JW is the new kid on this dangerous block. Although a small-town 'Sven', he's determined to run with the brat pack. But to be part of "the boyz" he needs easy money to fund the Rolex watch, evenings at fancy restaurants and sessions with strippers. Which is how he starts supplying cocaine to the party crowd, and soon becomes a force in the city's lucrative C business.
The three men's lives are about to collide, and the results are bound to be explosive. Meanwhile, Lapidus takes the reader through many layers of Stockholm - from razzle-dazzle Stureplan with its lisping, Prada-clad inhabitants to the 'blatte' quarters, with their ramshackle structures, poverty and hopelessness. Clearly, he is an expert guide, and navigates his city with ease.

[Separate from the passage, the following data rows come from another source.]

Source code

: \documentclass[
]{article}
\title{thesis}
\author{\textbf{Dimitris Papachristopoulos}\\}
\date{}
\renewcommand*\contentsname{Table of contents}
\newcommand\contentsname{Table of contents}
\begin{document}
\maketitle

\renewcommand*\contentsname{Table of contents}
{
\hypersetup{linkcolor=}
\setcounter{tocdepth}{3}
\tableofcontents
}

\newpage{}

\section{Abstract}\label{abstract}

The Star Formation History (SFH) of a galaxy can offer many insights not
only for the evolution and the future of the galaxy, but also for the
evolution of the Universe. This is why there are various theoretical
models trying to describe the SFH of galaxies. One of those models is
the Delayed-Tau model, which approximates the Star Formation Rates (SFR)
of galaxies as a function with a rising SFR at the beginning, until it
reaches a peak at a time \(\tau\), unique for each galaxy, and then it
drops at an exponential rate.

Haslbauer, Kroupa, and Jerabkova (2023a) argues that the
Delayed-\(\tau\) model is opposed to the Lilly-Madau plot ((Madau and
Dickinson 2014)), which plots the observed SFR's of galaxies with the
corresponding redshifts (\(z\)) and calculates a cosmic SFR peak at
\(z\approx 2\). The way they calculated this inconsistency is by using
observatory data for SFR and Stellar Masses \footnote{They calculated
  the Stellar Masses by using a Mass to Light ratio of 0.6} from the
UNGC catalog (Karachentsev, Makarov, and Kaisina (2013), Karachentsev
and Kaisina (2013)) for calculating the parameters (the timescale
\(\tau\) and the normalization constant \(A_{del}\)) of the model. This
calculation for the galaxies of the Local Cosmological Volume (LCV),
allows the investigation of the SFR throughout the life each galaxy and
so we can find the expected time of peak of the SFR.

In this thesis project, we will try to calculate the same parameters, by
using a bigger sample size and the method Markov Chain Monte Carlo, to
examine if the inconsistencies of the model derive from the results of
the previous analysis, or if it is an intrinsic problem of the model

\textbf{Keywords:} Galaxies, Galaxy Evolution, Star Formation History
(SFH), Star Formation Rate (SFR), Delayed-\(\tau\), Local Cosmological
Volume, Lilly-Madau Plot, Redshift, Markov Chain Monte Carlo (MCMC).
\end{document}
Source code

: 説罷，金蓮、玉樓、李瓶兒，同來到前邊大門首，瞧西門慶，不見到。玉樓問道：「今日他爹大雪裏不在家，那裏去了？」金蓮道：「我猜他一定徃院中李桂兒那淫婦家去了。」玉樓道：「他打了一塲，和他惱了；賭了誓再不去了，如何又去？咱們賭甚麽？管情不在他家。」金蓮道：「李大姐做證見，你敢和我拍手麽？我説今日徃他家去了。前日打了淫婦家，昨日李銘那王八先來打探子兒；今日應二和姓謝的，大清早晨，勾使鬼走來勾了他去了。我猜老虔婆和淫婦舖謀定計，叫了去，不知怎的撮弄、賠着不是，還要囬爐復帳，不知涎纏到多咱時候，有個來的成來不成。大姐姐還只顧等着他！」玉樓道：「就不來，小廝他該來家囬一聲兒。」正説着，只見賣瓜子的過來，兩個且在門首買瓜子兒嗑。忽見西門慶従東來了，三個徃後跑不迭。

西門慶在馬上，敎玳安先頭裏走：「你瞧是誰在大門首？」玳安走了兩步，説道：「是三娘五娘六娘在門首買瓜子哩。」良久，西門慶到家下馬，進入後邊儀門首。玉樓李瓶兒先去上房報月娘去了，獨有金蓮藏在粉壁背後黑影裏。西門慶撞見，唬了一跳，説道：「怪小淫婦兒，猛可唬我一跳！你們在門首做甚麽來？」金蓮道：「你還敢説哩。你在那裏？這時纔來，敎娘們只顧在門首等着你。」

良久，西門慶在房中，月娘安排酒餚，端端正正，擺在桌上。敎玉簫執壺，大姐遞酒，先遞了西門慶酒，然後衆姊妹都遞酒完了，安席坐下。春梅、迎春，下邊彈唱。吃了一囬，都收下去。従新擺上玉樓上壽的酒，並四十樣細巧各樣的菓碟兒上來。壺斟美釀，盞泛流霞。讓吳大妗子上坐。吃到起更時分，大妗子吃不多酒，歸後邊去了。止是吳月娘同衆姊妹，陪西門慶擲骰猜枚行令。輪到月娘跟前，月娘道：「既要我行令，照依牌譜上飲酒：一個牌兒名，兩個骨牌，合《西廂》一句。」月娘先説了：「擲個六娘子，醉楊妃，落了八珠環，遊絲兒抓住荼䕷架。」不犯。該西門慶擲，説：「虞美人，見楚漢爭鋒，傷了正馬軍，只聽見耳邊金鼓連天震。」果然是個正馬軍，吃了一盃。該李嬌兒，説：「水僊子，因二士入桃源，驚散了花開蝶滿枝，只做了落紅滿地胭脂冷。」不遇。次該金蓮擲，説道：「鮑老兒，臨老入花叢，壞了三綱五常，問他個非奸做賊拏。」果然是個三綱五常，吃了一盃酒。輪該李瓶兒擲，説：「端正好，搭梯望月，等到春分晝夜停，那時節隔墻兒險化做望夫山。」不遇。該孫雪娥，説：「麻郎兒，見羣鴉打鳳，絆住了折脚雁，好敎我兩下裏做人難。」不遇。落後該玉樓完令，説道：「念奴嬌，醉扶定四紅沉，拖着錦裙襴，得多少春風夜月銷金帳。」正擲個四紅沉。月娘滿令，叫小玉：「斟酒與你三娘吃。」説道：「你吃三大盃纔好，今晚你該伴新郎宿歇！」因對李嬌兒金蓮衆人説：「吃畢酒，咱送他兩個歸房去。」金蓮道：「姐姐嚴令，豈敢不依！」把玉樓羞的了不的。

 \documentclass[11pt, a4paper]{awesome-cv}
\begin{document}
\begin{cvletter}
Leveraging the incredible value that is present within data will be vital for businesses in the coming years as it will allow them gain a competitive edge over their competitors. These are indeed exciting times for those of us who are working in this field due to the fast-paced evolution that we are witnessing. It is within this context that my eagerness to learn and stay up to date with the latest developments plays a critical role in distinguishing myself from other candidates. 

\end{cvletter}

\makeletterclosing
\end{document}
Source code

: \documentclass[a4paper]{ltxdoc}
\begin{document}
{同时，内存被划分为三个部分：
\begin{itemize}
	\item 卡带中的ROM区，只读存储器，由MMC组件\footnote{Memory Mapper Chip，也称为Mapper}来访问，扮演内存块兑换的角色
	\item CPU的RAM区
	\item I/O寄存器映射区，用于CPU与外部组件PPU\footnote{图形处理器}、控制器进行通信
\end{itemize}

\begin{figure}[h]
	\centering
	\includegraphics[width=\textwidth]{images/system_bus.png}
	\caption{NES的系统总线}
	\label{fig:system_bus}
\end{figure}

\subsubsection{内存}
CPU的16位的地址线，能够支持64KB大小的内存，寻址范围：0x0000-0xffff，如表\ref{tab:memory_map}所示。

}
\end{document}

The pity, though, is that Lapidus is not equally deft at telling his story. His characters are amoral and often downright nasty. His (or his translator's ) grammatical quirks are irritating. His style is slow and repetitive. As a result, the book tends to drag.
Perhaps Swedish readers have an insatiable appetite for micro-details about Stockholm's underbelly, which would explain how this book sat on the Swedish bestseller list for two years. The rest of us, however, are likely to lose patience much more quickly.